ASSIGNMENT: Skip all pictures, then copy the lines from the start of the data through the line with "- [Code of Conduct](#code-of-conduct)", keeping both ends.
----- TASK DATA
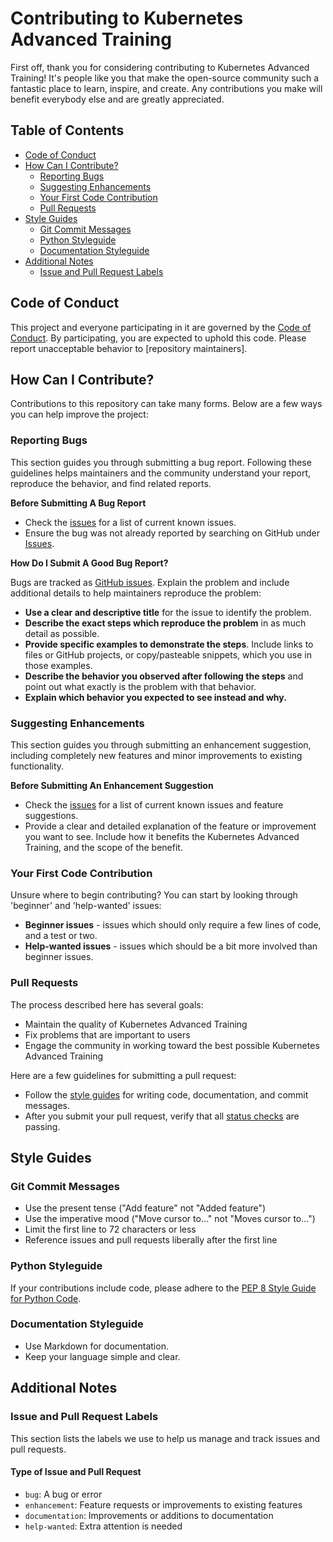 # Contributing to Kubernetes Advanced Training

First off, thank you for considering contributing to Kubernetes Advanced Training! It's people like you that make the open-source community such a fantastic place to learn, inspire, and create. Any contributions you make will benefit everybody else and are greatly appreciated.

## Table of Contents

- [Code of Conduct](#code-of-conduct)
- [How Can I Contribute?](#how-can-i-contribute)
  - [Reporting Bugs](#reporting-bugs)
  - [Suggesting Enhancements](#suggesting-enhancements)
  - [Your First Code Contribution](#your-first-code-contribution)
  - [Pull Requests](#pull-requests)
- [Style Guides](#style-guides)
  - [Git Commit Messages](#git-commit-messages)
  - [Python Styleguide](#python-styleguide)
  - [Documentation Styleguide](#documentation-styleguide)
- [Additional Notes](#additional-notes)
  - [Issue and Pull Request Labels](#issue-and-pull-request-labels)

## Code of Conduct

This project and everyone participating in it are governed by the [Code of Conduct](CODE_OF_CONDUCT.md). By participating, you are expected to uphold this code. Please report unacceptable behavior to [repository maintainers].

## How Can I Contribute?

Contributions to this repository can take many forms. Below are a few ways you can help improve the project:

### Reporting Bugs

This section guides you through submitting a bug report. Following these guidelines helps maintainers and the community understand your report, reproduce the behavior, and find related reports.

**Before Submitting A Bug Report**

- Check the [issues](https://github.com/[your-username]/kubernetes-advanced-training/issues) for a list of current known issues.
- Ensure the bug was not already reported by searching on GitHub under [Issues](https://github.com/[your-username]/kubernetes-advanced-training/issues).

**How Do I Submit A Good Bug Report?**

Bugs are tracked as [GitHub issues](https://github.com/[your-username]/kubernetes-advanced-training/issues). Explain the problem and include additional details to help maintainers reproduce the problem:

- **Use a clear and descriptive title** for the issue to identify the problem.
- **Describe the exact steps which reproduce the problem** in as much detail as possible.
- **Provide specific examples to demonstrate the steps**. Include links to files or GitHub projects, or copy/pasteable snippets, which you use in those examples.
- **Describe the behavior you observed after following the steps** and point out what exactly is the problem with that behavior.
- **Explain which behavior you expected to see instead and why.**

### Suggesting Enhancements

This section guides you through submitting an enhancement suggestion, including completely new features and minor improvements to existing functionality.

**Before Submitting An Enhancement Suggestion**

- Check the [issues](https://github.com/[your-username]/kubernetes-advanced-training/issues) for a list of current known issues and feature suggestions.
- Provide a clear and detailed explanation of the feature or improvement you want to see. Include how it benefits the Kubernetes Advanced Training, and the scope of the benefit.

### Your First Code Contribution

Unsure where to begin contributing? You can start by looking through 'beginner' and 'help-wanted' issues:

- **Beginner issues** - issues which should only require a few lines of code, and a test or two.
- **Help-wanted issues** - issues which should be a bit more involved than beginner issues.

### Pull Requests

The process described here has several goals:

- Maintain the quality of Kubernetes Advanced Training
- Fix problems that are important to users
- Engage the community in working toward the best possible Kubernetes Advanced Training

Here are a few guidelines for submitting a pull request:

- Follow the [style guides](#style-guides) for writing code, documentation, and commit messages.
- After you submit your pull request, verify that all [status checks](https://help.github.com/articles/about-status-checks/) are passing.

## Style Guides

### Git Commit Messages

- Use the present tense ("Add feature" not "Added feature")
- Use the imperative mood ("Move cursor to..." not "Moves cursor to...")
- Limit the first line to 72 characters or less
- Reference issues and pull requests liberally after the first line

### Python Styleguide

If your contributions include code, please adhere to the [PEP 8 Style Guide for Python Code](https://pep.python.org/pep-0008/).

### Documentation Styleguide

- Use Markdown for documentation.
- Keep your language simple and clear.

## Additional Notes

### Issue and Pull Request Labels

This section lists the labels we use to help us manage and track issues and pull requests.

#### Type of Issue and Pull Request

- `bug`: A bug or error
- `enhancement`: Feature requests or improvements to existing features
- `documentation`: Improvements or additions to documentation
- `help-wanted`: Extra attention is needed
----------
RESULT FOR THIS EXERCISE:
 # Contributing to Kubernetes Advanced Training

First off, thank you for considering contributing to Kubernetes Advanced Training! It's people like you that make the open-source community such a fantastic place to learn, inspire, and create. Any contributions you make will benefit everybody else and are greatly appreciated.

## Table of Contents

- [Code of Conduct](#code-of-conduct)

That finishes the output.